Build a Perplexity Clone with Genkit + Search API
Firebase Genkit flow that searches the web, extracts sources, and generates cited answers. Perplexity-style experience with your own search backend.
You can build a Perplexity-style search-and-synthesize experience using Google's Genkit framework with a search API as the grounding layer. The architecture is: user query goes into a Genkit flow, the flow calls a search tool to get web results, passes results plus the original question to an LLM, and the LLM generates an answer with inline citations. Total cost per query is roughly $0.005 for search plus $0.01-0.03 for the LLM call.
Why Genkit
Genkit is Google's open-source framework for building AI-powered features in TypeScript/JavaScript. It has first-class support for tool calling, flow orchestration, streaming, and observability. If you are already in the Firebase/Google Cloud ecosystem, Genkit integrates naturally. The flow abstraction makes it easy to chain search, retrieval, and generation steps with built-in tracing.
Define the Search Tool
import { defineTool } from "genkit";
import { z } from "zod";
const webSearch = defineTool(
{
name: "webSearch",
description: "Search the web for current information",
inputSchema: z.object({
query: z.string().describe("Search query"),
numResults: z.number().default(5),
}),
outputSchema: z.object({
results: z.array(z.object({
title: z.string(),
url: z.string(),
snippet: z.string(),
})),
}),
},
async (input) => {
const resp = await fetch("https://api.scavio.dev/api/v1/search", {
method: "POST",
headers: {
"x-api-key": process.env.SCAVIO_API_KEY!,
"Content-Type": "application/json",
},
body: JSON.stringify({
query: input.query,
num_results: input.numResults,
}),
});
const data = await resp.json();
return {
results: (data.results || []).map((r: any) => ({
title: r.title || "",
url: r.url || "",
snippet: r.snippet || "",
})),
};
}
);Define the Answer Flow
import { defineFlow, generate, generateStream } from "genkit";
import { gemini20Flash } from "@genkit-ai/googleai";
const searchAndAnswer = defineFlow(
{
name: "searchAndAnswer",
inputSchema: z.string(),
outputSchema: z.object({
answer: z.string(),
sources: z.array(z.object({ title: z.string(), url: z.string() })),
}),
},
async (question) => {
// Step 1: Search for relevant results
const searchResults = await webSearch({ query: question, numResults: 6 });
// Step 2: Build context with numbered sources
const context = searchResults.results
.map((r, i) => `[${i + 1}] ${r.title}\n${r.snippet}\nSource: ${r.url}`)
.join("\n\n");
// Step 3: Generate answer with citations
const { text } = await generate({
model: gemini20Flash,
prompt: `Answer this question using the search results below.
Cite sources using [1], [2], etc. inline.

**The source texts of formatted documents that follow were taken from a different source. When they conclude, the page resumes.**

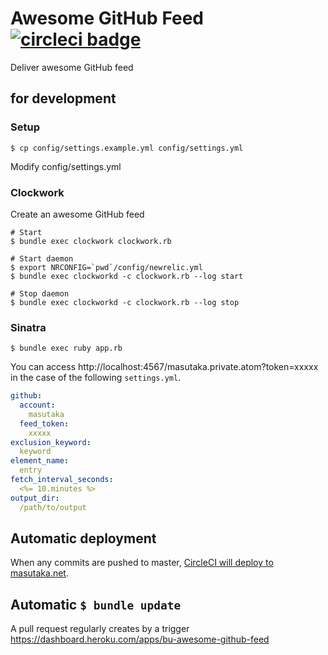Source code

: # Awesome GitHub Feed [![circleci badge][circleci-badge]][circleci-link]

Deliver awesome GitHub feed

## for development

### Setup

    $ cp config/settings.example.yml config/settings.yml

Modify config/settings.yml

### Clockwork

Create an awesome GitHub feed

    # Start
    $ bundle exec clockwork clockwork.rb

    # Start daemon
    $ export NRCONFIG=`pwd`/config/newrelic.yml
    $ bundle exec clockworkd -c clockwork.rb --log start

    # Stop daemon
    $ bundle exec clockworkd -c clockwork.rb --log stop

### Sinatra

    $ bundle exec ruby app.rb

You can access http://localhost:4567/masutaka.private.atom?token=xxxxx in the case of the following `settings.yml`.

```yaml
github:
  account:
    masutaka
  feed_token:
    xxxxx
exclusion_keyword:
  keyword
element_name:
  entry
fetch_interval_seconds:
  <%= 10.minutes %>
output_dir:
  /path/to/output
```

## Automatic deployment

When any commits are pushed to master, [CircleCI will deploy to masutaka.net](https://circleci.com/gh/masutaka/awesome-github-feed/tree/master).

## Automatic `$ bundle update`

A pull request regularly creates by a trigger https://dashboard.heroku.com/apps/bu-awesome-github-feed

[circleci-badge]: https://circleci.com/gh/masutaka/awesome-github-feed/tree/master.svg?style=svg
[circleci-link]: https://circleci.com/gh/masutaka/awesome-github-feed/tree/master
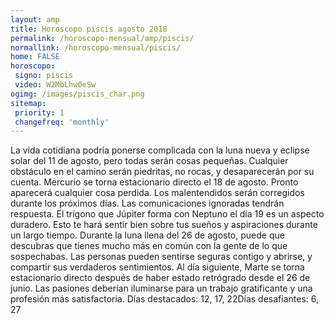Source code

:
 ```yaml
---
layout: amp
title: Horoscopo piscis agosto 2018 
permalink: /horoscopo-mensual/amp/piscis/
normallink: /horoscopo-mensual/piscis/
home: FALSE
horoscopo:
 signo: piscis
 video: W2MbLhw0eSw
ogimg: /images/piscis_char.png
sitemap:
 priority: 1
 changefreq: 'monthly'
---
```



La vida cotidiana podría ponerse complicada con la luna nueva y eclipse solar del 11 de agosto, pero todas serán cosas pequeñas. Cualquier obstáculo en el camino serán piedritas, no rocas, y desaparecerán por su cuenta. Mercurio se torna estacionario directo el 18 de agosto. Pronto aparecerá cualquier cosa perdida. Los malentendidos serán corregidos durante los próximos días. Las comunicaciones ignoradas tendrán respuesta. El trígono que Júpiter forma con Neptuno el día 19 es un aspecto duradero. Esto te hará sentir bien sobre tus sueños y aspiraciones durante un largo tiempo. Durante la luna llena del 26 de agosto, puede que descubras que tienes mucho más en común con la gente de lo que sospechabas. Las personas pueden sentirse seguras contigo y abrirse, y compartir sus verdaderos sentimientos. Al día siguiente, Marte se torna estacionario directo después de haber estado retrógrado desde el 26 de junio. Las pasiones deberían iluminarse para un trabajo gratificante y una profesión más satisfactoria. Días destacados: 12, 17, 22Días desafiantes: 6, 27 </div>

If the results do not contain the answer, say so.
Question: ${question}
Search Results:
${context}`,
});
return {
answer: text,
sources: searchResults.results.map((r) => ({
title: r.title,
url: r.url,
})),
};
}
);Add Streaming for the Perplexity Feel
import { defineFlow } from "genkit";
const searchAndStream = defineFlow(
{
name: "searchAndStream",
inputSchema: z.string(),
streamSchema: z.string(),
},
async (question, streamingCallback) => {
const searchResults = await webSearch({ query: question, numResults: 6 });
const context = searchResults.results
.map((r, i) => `[${i + 1}] ${r.title}\n${r.snippet}`)
.join("\n\n");
const { stream, response } = await generateStream({
model: gemini20Flash,
prompt: `Answer using these sources. Cite with [1], [2], etc.
Question: ${question}
Sources:
${context}`,
});
for await (const chunk of stream) {
streamingCallback?.(chunk.text);
}
return (await response).text;
}
);Cost Breakdown vs Perplexity
- Perplexity Pro: $20/mo, 300 Pro searches/day, limited API
- Perplexity API: $0.005/search + LLM cost on top
- DIY with Scavio + Gemini Flash: $0.005/search + ~$0.01/generation = $0.015/query
- 1,000 queries/mo: $15 total. You own the UX, the prompts, and the data.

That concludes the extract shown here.